BGP Hijacking Simulation
"Understanding the mechanics of Border Gateway Protocol exploitation through laboratory-controlled prefix advertisements."
BGP Hijacking Simulation
Border Gateway Protocol (BGP) is the routing protocol of the internet. It is based on trust, which makes it inherently vulnerable to "hijacking"—where an AS (Autonomous System) falsely advertises a prefix it doesn't own.
The Trust Problem
BGP was designed in an era where internet participants were few and trusted.

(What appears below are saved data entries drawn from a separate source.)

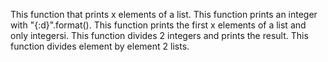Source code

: This function  that prints x elements of a list.
This function  prints an integer with "{:d}".format().
This function prints the first x elements of a list and only integersi.
This function divides 2 integers and prints the result.
This function divides element by element 2 lists.

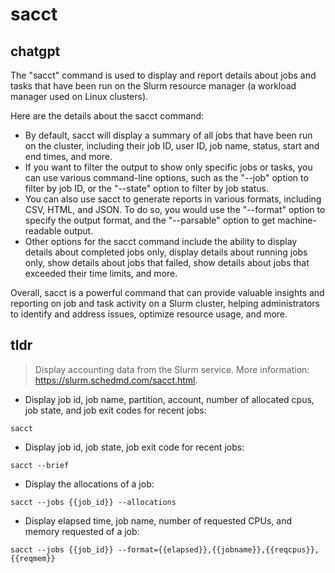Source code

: # sacct 
## chatgpt 
The "sacct" command is used to display and report details about jobs and tasks that have been run on the Slurm resource manager (a workload manager used on Linux clusters). 

Here are the details about the sacct command:

- By default, sacct will display a summary of all jobs that have been run on the cluster, including their job ID, user ID, job name, status, start and end times, and more.
- If you want to filter the output to show only specific jobs or tasks, you can use various command-line options, such as the "--job" option to filter by job ID, or the "--state" option to filter by job status. 
- You can also use sacct to generate reports in various formats, including CSV, HTML, and JSON. To do so, you would use the "--format" option to specify the output format, and the "--parsable" option to get machine-readable output.
- Other options for the sacct command include the ability to display details about completed jobs only, display details about running jobs only, show details about jobs that failed, show details about jobs that exceeded their time limits, and more. 

Overall, sacct is a powerful command that can provide valuable insights and reporting on job and task activity on a Slurm cluster, helping administrators to identify and address issues, optimize resource usage, and more. 

## tldr 
 
> Display accounting data from the Slurm service.
> More information: <https://slurm.schedmd.com/sacct.html>.

- Display job id, job name, partition, account, number of allocated cpus, job state, and job exit codes for recent jobs:

`sacct`

- Display job id, job state, job exit code for recent jobs:

`sacct --brief`

- Display the allocations of a job:

`sacct --jobs {{job_id}} --allocations`

- Display elapsed time, job name, number of requested CPUs, and memory requested of a job:

`sacct --jobs {{job_id}} --format={{elapsed}},{{jobname}},{{reqcpus}},{{reqmem}}`
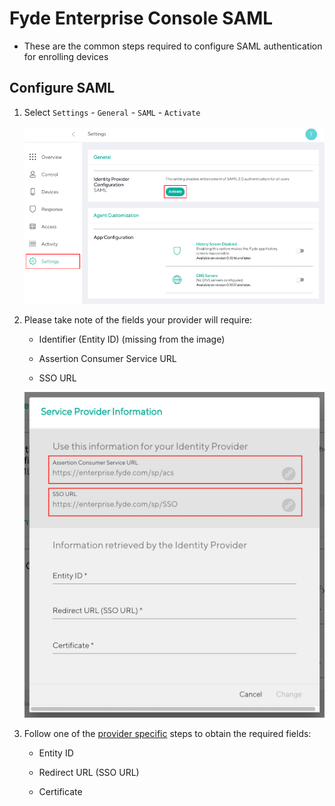 
# Fyde Enterprise Console SAML

- These are the common steps required to configure SAML authentication for enrolling devices

## Configure SAML

1. Select `Settings` - `General` - `SAML` - `Activate`

    ![Console Settings](imgs/fyde_console_settings_saml_button.png)

1. Please take note of the fields your provider will require:

    - Identifier (Entity ID) (missing from the image)

    - Assertion Consumer Service URL

    - SSO URL

    ![Console Settings](imgs/fyde_console_settings_saml_menu.png)

1. Follow one of the [provider specific](../add_saml.md#provider-specific) steps to obtain the required fields:

    - Entity ID

    - Redirect URL (SSO URL)

    - Certificate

An advertisement from a peer is generally accepted as true unless specific filters are in place.
Types of Hijacks
- Exact Prefix Match: Advertising the exact same prefix as the victim.
- Sub-Prefix Match: Advertising a more specific prefix (e.g., /24 vs /16), which takes precedence in routing decisions.
Laboratory Simulation Setup
In a controlled environment (using GNS3 or FRRouting), we can simulate a hijack.
# FRRouting configuration for the attacker
router bgp 65001
bgp router-id 10.0.0.1
address-family ipv4 unicast
network 8.8.8.0/24 # Hijacking Google's DNS prefix
exit-address-family
Propagation and Impact
Once the malicious prefix is advertised, it propagates to adjacent ASes. If the attacker has "shorter" paths or more specific routes, traffic for the hijacked prefix will flow to them.
!WARNING BGP hijacking can be used for mass traffic interception, DoS, or even "black-holing" entire countries.
Modern Defenses
RPKI (Resource Public Key Infrastructure)
RPKI allows ASes to cryptographically sign their prefix advertisements. Peers can then verify the ROA (Route Origin Authorization).
BGPsec
An extension to BGP that provides path validation, ensuring that the entire path of the advertisement is authentic.
Monitoring for Hijacks
Operators should use tools like BGPStream or Cisco's BGP Monitoring Protocol (BMP) to detect anomalous route changes in real-time.